Compatibility and interop are things that large software vendors simply can't uphold very well at all. Even if they were magnanimous, generous, 100% committed to interop with everything else, they would incur massive tech debt and support burdens to arrange for those things. So of course they build in unique features. Of course they make breaking changes. Of course they're ensuring you stay as a customer.

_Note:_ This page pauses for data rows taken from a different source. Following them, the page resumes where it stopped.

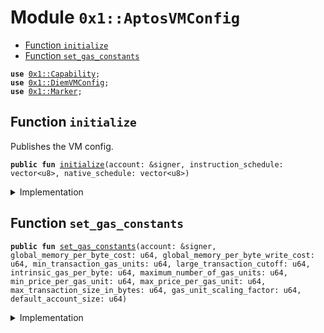 
<a name="0x1_AptosVMConfig"></a>

# Module `0x1::AptosVMConfig`



-  [Function `initialize`](#0x1_AptosVMConfig_initialize)
-  [Function `set_gas_constants`](#0x1_AptosVMConfig_set_gas_constants)


<pre><code><b>use</b> <a href="../../../../../../../aptos-framework/releases/artifacts/current/build/MoveStdlib/docs/Capability.md#0x1_Capability">0x1::Capability</a>;
<b>use</b> <a href="../../../../../../../aptos-framework/releases/artifacts/current/build/CoreFramework/docs/DiemVMConfig.md#0x1_DiemVMConfig">0x1::DiemVMConfig</a>;
<b>use</b> <a href="Marker.md#0x1_Marker">0x1::Marker</a>;
</code></pre>



<a name="0x1_AptosVMConfig_initialize"></a>

## Function `initialize`

Publishes the VM config.


<pre><code><b>public</b> <b>fun</b> <a href="AptosVMConfig.md#0x1_AptosVMConfig_initialize">initialize</a>(account: &signer, instruction_schedule: vector&lt;u8&gt;, native_schedule: vector&lt;u8&gt;)
</code></pre>



<details>
<summary>Implementation</summary>


<pre><code><b>public</b> <b>fun</b> <a href="AptosVMConfig.md#0x1_AptosVMConfig_initialize">initialize</a>(
    account: &signer,
    instruction_schedule: vector&lt;u8&gt;,
    native_schedule: vector&lt;u8&gt;,
) {
    <a href="../../../../../../../aptos-framework/releases/artifacts/current/build/CoreFramework/docs/DiemVMConfig.md#0x1_DiemVMConfig_initialize">DiemVMConfig::initialize</a>&lt;<a href="Marker.md#0x1_Marker_ChainMarker">Marker::ChainMarker</a>&gt;(account, instruction_schedule, native_schedule);
}
</code></pre>



</details>

<a name="0x1_AptosVMConfig_set_gas_constants"></a>

## Function `set_gas_constants`



<pre><code><b>public</b> <b>fun</b> <a href="AptosVMConfig.md#0x1_AptosVMConfig_set_gas_constants">set_gas_constants</a>(account: &signer, global_memory_per_byte_cost: u64, global_memory_per_byte_write_cost: u64, min_transaction_gas_units: u64, large_transaction_cutoff: u64, intrinsic_gas_per_byte: u64, maximum_number_of_gas_units: u64, min_price_per_gas_unit: u64, max_price_per_gas_unit: u64, max_transaction_size_in_bytes: u64, gas_unit_scaling_factor: u64, default_account_size: u64)
</code></pre>



<details>
<summary>Implementation</summary>


<pre><code><b>public</b> <b>fun</b> <a href="AptosVMConfig.md#0x1_AptosVMConfig_set_gas_constants">set_gas_constants</a>(
    account: &signer,
    global_memory_per_byte_cost: u64,
    global_memory_per_byte_write_cost: u64,
    min_transaction_gas_units: u64,
    large_transaction_cutoff: u64,
    intrinsic_gas_per_byte: u64,
    maximum_number_of_gas_units: u64,
    min_price_per_gas_unit: u64,
    max_price_per_gas_unit: u64,
    max_transaction_size_in_bytes: u64,
    gas_unit_scaling_factor: u64,
    default_account_size: u64,
) {
    <a href="../../../../../../../aptos-framework/releases/artifacts/current/build/CoreFramework/docs/DiemVMConfig.md#0x1_DiemVMConfig_set_gas_constants">DiemVMConfig::set_gas_constants</a>&lt;<a href="Marker.md#0x1_Marker_ChainMarker">Marker::ChainMarker</a>&gt;(
        global_memory_per_byte_cost,
        global_memory_per_byte_write_cost,
        min_transaction_gas_units,
        large_transaction_cutoff,
        intrinsic_gas_per_byte,
        maximum_number_of_gas_units,
        min_price_per_gas_unit,
        max_price_per_gas_unit,
        max_transaction_size_in_bytes,
        gas_unit_scaling_factor,
        default_account_size,
        &<a href="../../../../../../../aptos-framework/releases/artifacts/current/build/MoveStdlib/docs/Capability.md#0x1_Capability_acquire">Capability::acquire</a>(account, &<a href="Marker.md#0x1_Marker_get">Marker::get</a>()),
    );
}
</code></pre>



</details>
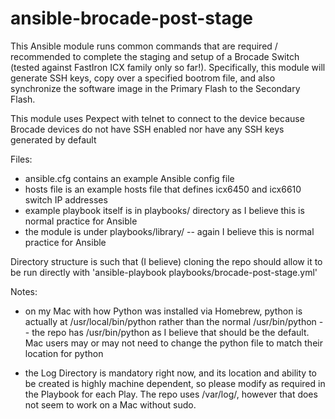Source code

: # ansible-brocade-post-stage

This Ansible module runs common commands that are required / recommended to complete the staging and setup of a Brocade Switch (tested against FastIron ICX family only so far!).  Specifically, this module will generate SSH keys, copy over a specified bootrom file, and also synchronize the software image in the Primary Flash to the Secondary Flash.

This module uses Pexpect with telnet to connect to the device because Brocade devices do not have SSH enabled nor have any SSH keys generated by default

Files:

- ansible.cfg contains an example Ansible config file
- hosts file is an example hosts file that defines icx6450 and icx6610 switch IP addresses
- example playbook itself is in playbooks/ directory as I believe this is normal practice for Ansible
- the module is under playbooks/library/ -- again I believe this is normal practice for Ansible

Directory structure is such that (I believe) cloning the repo should allow it to be run directly with 'ansible-playbook playbooks/brocade-post-stage.yml'




Notes:

- on my Mac with how Python was installed via Homebrew, python is actually at /usr/local/bin/python rather than the normal /usr/bin/python -- the repo has /usr/bin/python as I believe that should be the default.  Mac users may or may not need to change the python file to match their location for python

- the Log Directory is mandatory right now, and its location and ability to be created is highly machine dependent, so please modify as required in the Playbook for each Play.  The repo uses /var/log/, however that does not seem to work on a Mac without sudo.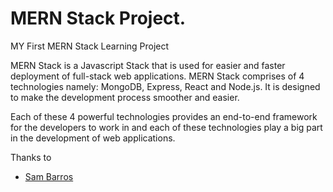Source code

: # MERN Stack Project.

MY First MERN Stack Learning Project

 MERN Stack is a Javascript Stack that is used for easier and faster deployment of full-stack web applications. MERN Stack comprises of 4 technologies namely: MongoDB, Express, React and Node.js. It is designed to make the development process smoother and easier.

Each of these 4 powerful technologies provides an end-to-end framework for the developers to work in and each of these technologies play a big part in the development of web applications.

Thanks to 
* [Sam Barros](https://github.com/samaronybarros)
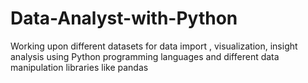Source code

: # Data-Analyst-with-Python
Working upon different datasets for data import , visualization, insight analysis using Python programming languages and different data manipulation libraries like pandas
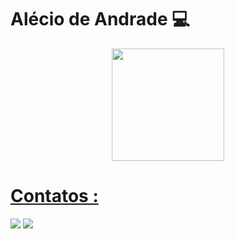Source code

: # Alécio de Andrade 💻

<div align="center">
  <a href="https://github.com/AleciodeAndrade">
  <img height="180em" src="https://github-readme-stats.vercel.app/api?username=AleciodeAndrade&show_icons=true&theme=dark&include_all_commits=true&count_private=true"/>
</div>

              
  ##
 
 # Contatos :
<div> 
  <a href = "mailto:alecioandradephone@gmail.com"><img src="https://img.shields.io/badge/-Gmail-%23333?style=for-the-badge&logo=gmail&logoColor=blank" target="_red"></a>
  <a href="https://www.linkedin.com/in/al%C3%A9cio-andrade-068282209/" target="_blank"><img src="https://img.shields.io/badge/-LinkedIn-%230077B5?style=for-the-badge&logo=linkedin&logoColor=white" target="_blank"></a>
          
</div>

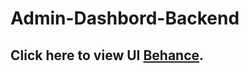 # Admin-Dashbord-Backend

## Click here to view UI [Behance](https://www.behance.net/gallery/153210623/React-EMP-Leave-Management).
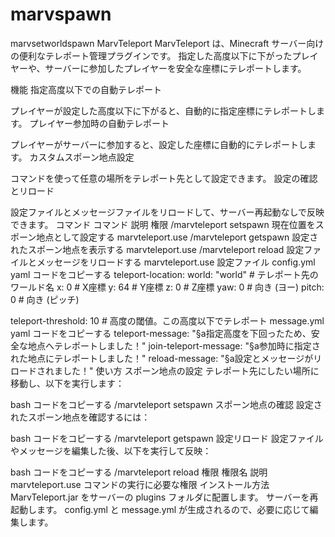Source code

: # marvspawn
marvsetworldspawn
MarvTeleport
MarvTeleport は、Minecraft サーバー向けの便利なテレポート管理プラグインです。
指定した高度以下に下がったプレイヤーや、サーバーに参加したプレイヤーを安全な座標にテレポートします。

機能
指定高度以下での自動テレポート

プレイヤーが設定した高度以下に下がると、自動的に指定座標にテレポートします。
プレイヤー参加時の自動テレポート

プレイヤーがサーバーに参加すると、設定した座標に自動的にテレポートします。
カスタムスポーン地点設定

コマンドを使って任意の場所をテレポート先として設定できます。
設定の確認とリロード

設定ファイルとメッセージファイルをリロードして、サーバー再起動なしで反映できます。
コマンド
コマンド	説明	権限
/marvteleport setspawn	現在位置をスポーン地点として設定する	marvteleport.use
/marvteleport getspawn	設定されたスポーン地点を表示する	marvteleport.use
/marvteleport reload	設定ファイルとメッセージをリロードする	marvteleport.use
設定ファイル
config.yml
yaml
コードをコピーする
teleport-location:
  world: "world"    # テレポート先のワールド名
  x: 0              # X座標
  y: 64             # Y座標
  z: 0              # Z座標
  yaw: 0            # 向き (ヨー)
  pitch: 0          # 向き (ピッチ)

teleport-threshold: 10  # 高度の閾値。この高度以下でテレポート
message.yml
yaml
コードをコピーする
teleport-message: "§a指定高度を下回ったため、安全な地点へテレポートしました！"
join-teleport-message: "§a参加時に指定された地点にテレポートしました！"
reload-message: "§a設定とメッセージがリロードされました！"
使い方
スポーン地点の設定
テレポート先にしたい場所に移動し、以下を実行します：

bash
コードをコピーする
/marvteleport setspawn
スポーン地点の確認
設定されたスポーン地点を確認するには：

bash
コードをコピーする
/marvteleport getspawn
設定リロード
設定ファイルやメッセージを編集した後、以下を実行して反映：

bash
コードをコピーする
/marvteleport reload
権限
権限名	説明
marvteleport.use	コマンドの実行に必要な権限
インストール方法
MarvTeleport.jar をサーバーの plugins フォルダに配置します。
サーバーを再起動します。
config.yml と message.yml が生成されるので、必要に応じて編集します。
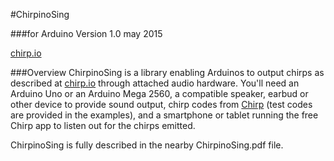 #ChirpinoSing

###for Arduino
Version 1.0 may 2015

[chirp.io](http://chirp.io)

###Overview
ChirpinoSing is a library enabling Arduinos to output chirps as described at [chirp.io](http://chirp.io) through attached audio hardware. You'll need an Arduino Uno or an Arduino Mega 2560, a compatible speaker, earbud or other device to provide sound output, chirp codes from [Chirp](http://chirp.io) (test codes are provided in the examples), and a smartphone or tablet running the free Chirp app to listen out for the chirps emitted.

ChirpinoSing is fully described in the nearby ChirpinoSing.pdf file.


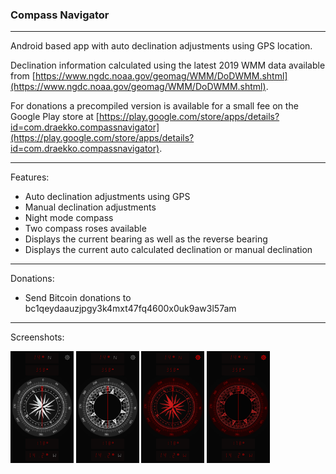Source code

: ### Compass Navigator 

---

Android based app with auto declination adjustments using GPS location. 

Declination information calculated using the latest 2019 WMM data available from [https://www.ngdc.noaa.gov/geomag/WMM/DoDWMM.shtml](https://www.ngdc.noaa.gov/geomag/WMM/DoDWMM.shtml). 

For donations a precompiled version is available for a small fee on the Google Play store at [https://play.google.com/store/apps/details?id=com.draekko.compassnavigator](https://play.google.com/store/apps/details?id=com.draekko.compassnavigator).

---

Features:

* Auto declination adjustments using GPS
* Manual declination adjustments
* Night mode compass
* Two compass roses available
* Displays the current bearing as well as the reverse bearing
* Displays the current auto calculated declination or manual declination

---

Donations:

* Send Bitcoin donations to bc1qeydaauzjpgy3k4mxt47fq4600x0uk9aw3l57am

---

Screenshots:

<p float="left">
<img src="https://raw.githubusercontent.com/draekko-rand/CompassNavigator/master/images/screenshot1.png" data-canonical-src="https://raw.githubusercontent.com/draekko-rand/CompassNavigator/master/images/screenshot1.png" width="20%" />
   
   

<img src="https://raw.githubusercontent.com/draekko-rand/CompassNavigator/master/images/screenshot2.png" data-canonical-src="https://raw.githubusercontent.com/draekko-rand/CompassNavigator/master/images/screenshot2.png" width="20%" />   
   
   

<img src="https://raw.githubusercontent.com/draekko-rand/CompassNavigator/master/images/screenshot3.png" data-canonical-src="https://raw.githubusercontent.com/draekko-rand/CompassNavigator/master/images/screenshot3.png" width="20%" />
   
   

<img src="https://raw.githubusercontent.com/draekko-rand/CompassNavigator/master/images/screenshot4.png" data-canonical-src="https://raw.githubusercontent.com/draekko-rand/CompassNavigator/master/images/screenshot4.png" width="20%" />
   
   
</p>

More than that, if a business looks around and 9/10ths of their partners use FOOBAR WIDGETS, and 99% of their workforce is trained exclusively in FOOBAR WIDGETS, what widgets are they gonna choose? The network effect has been strong for choice of platform/software, and once a plurality was achieved, MS essentially had a commitment and responsibility to the business world to be their huckleberry. At that point, force isn't necessary when customers are clamoring to be let in to the club. Force isn't necessary when your labor pool is full of MCSEs competing with neckbeards who spit on Bill Gates.
People don't hate MS because they're big. They hate them because they make shit software and are force people to use it with anti-competitive practices. If each of Microsoft's products had to compete individually, most of them would go the way of Windows Phone, Zune, Internet Explorer, and Xbox. Their few good products would benefit from this too by increasing interoperability with other software. They need to be broken up.
> most of them would go the way of Windows Phone, Zune, Internet Explorer, and Xbox
As in, the first Xbox version or the whole line-up? Sony reports twice as much sales of their current gaming console in comparison to Xbox, but Xbox isn't dead like the rest of stuff you mentioned. (not a fanboy, my last Xbox was the 360 and then I had PS4 and now PS5)
The brand isn't doing so hot and is on the decline while their competing platforms (Steam, Playstation, Nintendo) are posting record numbers. They've started releasing their in-house developed games on their competitor's consoles because sales on their own platform are so abysmal. Analysts are saying it's likely that Xbox is going to exit the hardware business unless they can turn things around in the next console generation.
I'm sorry that you're blanket speaking for everyone else, because I certainly did.
I hated MS because they were big, they were powerful, they were my father's favorite. I reviled Bill Gates because of his education and privilege and vision, and I renamed "win.com" to "lose.com" and plastered "Satan Inside" stickers on my AMD-processor machines that eventually ran Minix and OpenBSD.
In college I became an arrogant Unix bigot, and I cultivated a distinct superiority complex, as if I could singlehandedly usher in The Year of Linux on the Desktop.
Eventually I came to accept that it was just software; it was software that everyone else used just fine; and that a uniform installation of adequate software is better for the collective good than some idealistic, unachievable utopia of Richard Stallman's wet dreams.
Okay? Being a rabid schizo who grinds their teeth at non-foss software is obviously not healthy, but shit software is shit software regardless, and the government should intervene when market forces are being abused.
If competition was working well a product like teams would have been forced to become much better or it would have died.